Breaking up sitting enhances neurocognitive function which is associated with improved postprandial glucose regulation in healthy adults: A randomized crossover study.

Abstract

Background and aims: The glucose-centric hypothesis postulates that glycemic control may influence cognition. While research has examined the effects of breaking up sitting on blood glucose and inhibitory control, few studies have integrated these data and employed event-related potential (ERP) measures to delve into the neuroelectric processes. This study aimed to investigate the effects of breaking up sitting on postprandial blood glucose response, inhibitory control, and P3 component.

Methods: Eighteen healthy male participants [25 ± 4 years, 23.5 ± 3.2 kg/m² (mean ± SD)] were subjected to 3.5 h uninterrupted sitting (SIT) or with 3 min walking at 6.4 km/h every 30 min (ACTIVE) trials in a randomized crossover design. The Stroop task was administered to assess inhibitory control before and after SIT and ACTIVE trials, and electroencephalography was employed to derive stimulus-elicited P3 component. Finger prick blood glucose levels were collected at baseline, 0.5 h, 1 h, and 3.5 h during the trials.
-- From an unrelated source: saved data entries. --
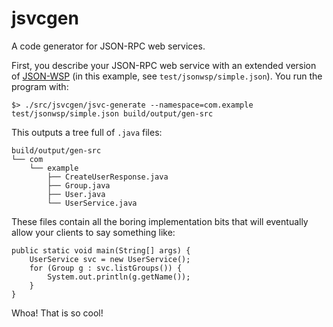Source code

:jsvcgen
=======

A code generator for JSON-RPC web services.

First, you describe your JSON-RPC web service with an extended version of [JSON-WSP][JSON-WSP] (in this example, see
 `test/jsonwsp/simple.json`).
You run the program with:

    $> ./src/jsvcgen/jsvc-generate --namespace=com.example test/jsonwsp/simple.json build/output/gen-src

This outputs a tree full of `.java` files:

    build/output/gen-src
    └── com
        └── example
            ├── CreateUserResponse.java
            ├── Group.java
            ├── User.java
            └── UserService.java

These files contain all the boring implementation bits that will eventually allow your clients to say something like:

    public static void main(String[] args) {
        UserService svc = new UserService();
        for (Group g : svc.listGroups()) {
            System.out.println(g.getName());
        }
    }

Whoa! That is so cool!

 [JSON-WSP]: http://en.wikipedia.org/wiki/JSON-WSP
Results: While no significant differences were found in inhibitory control performances between trials, greater P3 amplitude was found in the ACTIVE trial relative to the SIT trial (p = .041). Lower postprandial blood glucose iAUC was found in ACTIVE trial compared to SIT trial (p = .028), and this was correlated with the elevation of P3 amplitude (r = - 0.521, p = .023).

Conclusion: Breaking up sitting acutely facilitates neuroelectric indices of attentional processing, which is associated with the optimal postprandial blood glucose control.